# Data section
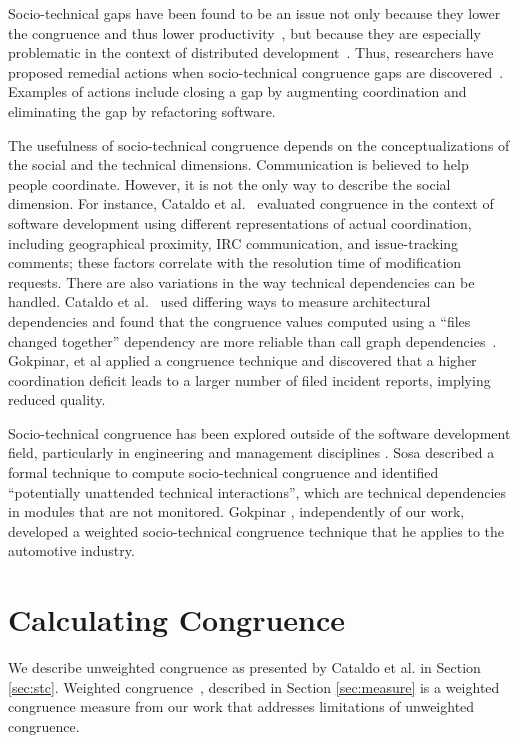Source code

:Socio-technical gaps have been found to be an issue not only because they lower
the congruence and thus lower productivity~\cite{cataldo:cscw:2006}, but because they are especially problematic in the context of distributed development~\cite{ehrlich2008:gaps}. Thus, researchers have proposed remedial actions when socio-technical congruence gaps are discovered~\cite{valetto2007:value}. 
Examples of actions include closing a gap by augmenting coordination and eliminating the gap by refactoring software.

The usefulness of socio-technical congruence depends on the conceptualizations of
the social and the technical dimensions. Communication is believed to help people coordinate. However, it is not the only way to describe the social dimension. 
For instance, Cataldo et al.~\cite{cataldo:cscw:2006} evaluated congruence in the context of software development using different representations of actual coordination, including geographical proximity, IRC communication, and issue-tracking comments; these factors correlate with the resolution time of modification requests. There are also variations in the way technical dependencies can be handled. Cataldo et al.~\cite{cataldo:esem:2008} used differing ways to measure architectural dependencies and found that the congruence values computed using a ``files changed together'' dependency are more reliable than call graph dependencies~\cite{deSouza2004:thwarts_collaboration}. Gokpinar, et al \cite{gokpinar2010} applied a congruence technique and discovered that a higher coordination deficit leads to a larger number of filed incident reports, implying reduced quality.

Socio-technical congruence has been explored outside of the software development field, particularly in engineering and management disciplines \cite{henderson1990,sosa2004:manage,gokpinar2010,sosa2008}. Sosa \cite{sosa2008} described a formal technique to compute socio-technical congruence and identified ``potentially unattended technical interactions'', which are technical dependencies in modules that are not monitored. Gokpinar \cite{gokpinar2010}, independently of our work, developed a weighted socio-technical congruence technique that he applies to the automotive industry.


\section{Calculating Congruence}
\label{sec:congruence}
We describe unweighted congruence as presented by Cataldo et al. \cite{cataldo:cscw:2006} in Section \ref{sec:stc}. Weighted congruence~\cite{kwan2009:weighted}, described in Section \ref{sec:measure} is a weighted congruence measure from our work that addresses limitations of unweighted congruence.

# Exercise aim
If a line falls between the first line of the records above and the line containing "the social and", inclusive, retype it exactly; leave pictures out.

# Output for this task
Source code

:Socio-technical gaps have been found to be an issue not only because they lower
the congruence and thus lower productivity~\cite{cataldo:cscw:2006}, but because they are especially problematic in the context of distributed development~\cite{ehrlich2008:gaps}. Thus, researchers have proposed remedial actions when socio-technical congruence gaps are discovered~\cite{valetto2007:value}. 
Examples of actions include closing a gap by augmenting coordination and eliminating the gap by refactoring software.

The usefulness of socio-technical congruence depends on the conceptualizations of
the social and the technical dimensions. Communication is believed to help people coordinate. However, it is not the only way to describe the social dimension. 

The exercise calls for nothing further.